Not that I necessarily agree. The further out we look, the murkier the shape of things, and I’m a long way from being convinced that breakthroughs in artificial intelligence and nanotechnology will not rule out launching some seriously interesting missions (unmanned) to destinations now thought unreachable, such as the outer Kuiper Belt or the Oort Cloud, within the next hundred years. In any case, I have little confidence in technological predictions that attempt to get too specific.

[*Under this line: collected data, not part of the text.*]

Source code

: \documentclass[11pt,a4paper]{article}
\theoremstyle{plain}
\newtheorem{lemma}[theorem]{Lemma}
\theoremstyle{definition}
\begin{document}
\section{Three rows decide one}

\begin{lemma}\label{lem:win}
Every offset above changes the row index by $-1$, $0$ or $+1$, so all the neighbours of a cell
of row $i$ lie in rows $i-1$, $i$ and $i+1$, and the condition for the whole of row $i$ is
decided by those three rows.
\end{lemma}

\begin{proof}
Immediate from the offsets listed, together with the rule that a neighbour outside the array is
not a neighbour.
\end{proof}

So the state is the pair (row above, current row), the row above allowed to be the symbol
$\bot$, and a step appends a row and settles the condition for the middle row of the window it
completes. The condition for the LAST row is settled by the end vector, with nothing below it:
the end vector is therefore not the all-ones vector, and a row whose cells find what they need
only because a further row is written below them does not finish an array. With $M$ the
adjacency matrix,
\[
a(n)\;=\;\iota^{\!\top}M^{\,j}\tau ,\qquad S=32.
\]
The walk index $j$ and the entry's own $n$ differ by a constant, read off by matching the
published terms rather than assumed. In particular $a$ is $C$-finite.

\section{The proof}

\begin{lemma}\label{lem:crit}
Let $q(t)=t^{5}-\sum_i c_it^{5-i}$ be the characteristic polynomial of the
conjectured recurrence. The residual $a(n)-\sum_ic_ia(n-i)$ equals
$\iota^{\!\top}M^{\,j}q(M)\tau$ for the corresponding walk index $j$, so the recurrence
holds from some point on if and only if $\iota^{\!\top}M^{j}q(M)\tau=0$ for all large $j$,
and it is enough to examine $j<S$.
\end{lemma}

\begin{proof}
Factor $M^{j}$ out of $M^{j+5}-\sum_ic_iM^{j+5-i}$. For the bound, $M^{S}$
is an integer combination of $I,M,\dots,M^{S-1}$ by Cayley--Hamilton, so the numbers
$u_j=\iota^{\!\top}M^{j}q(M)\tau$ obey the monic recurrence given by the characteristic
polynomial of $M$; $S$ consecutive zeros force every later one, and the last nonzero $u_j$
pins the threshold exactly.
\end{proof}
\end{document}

Here’s where I am on this: We should be working within a long-term horizon, mounting an effort to explore space with the understanding that our work will be passed along to future generations. I am relatively sure that we will, by whatever technology, eventually get humans to the stars, but I would be astonished if it happens in this century. That shouldn’t slow down the necessary work of exploring propulsion alternatives and analyzing planetary systems, because what we are after is to understand the universe better, and bit by bit to explore it. Whether achieving an interstellar capability is a matter of centuries or millennia, what counts is that we do what we can to contribute to that goal now.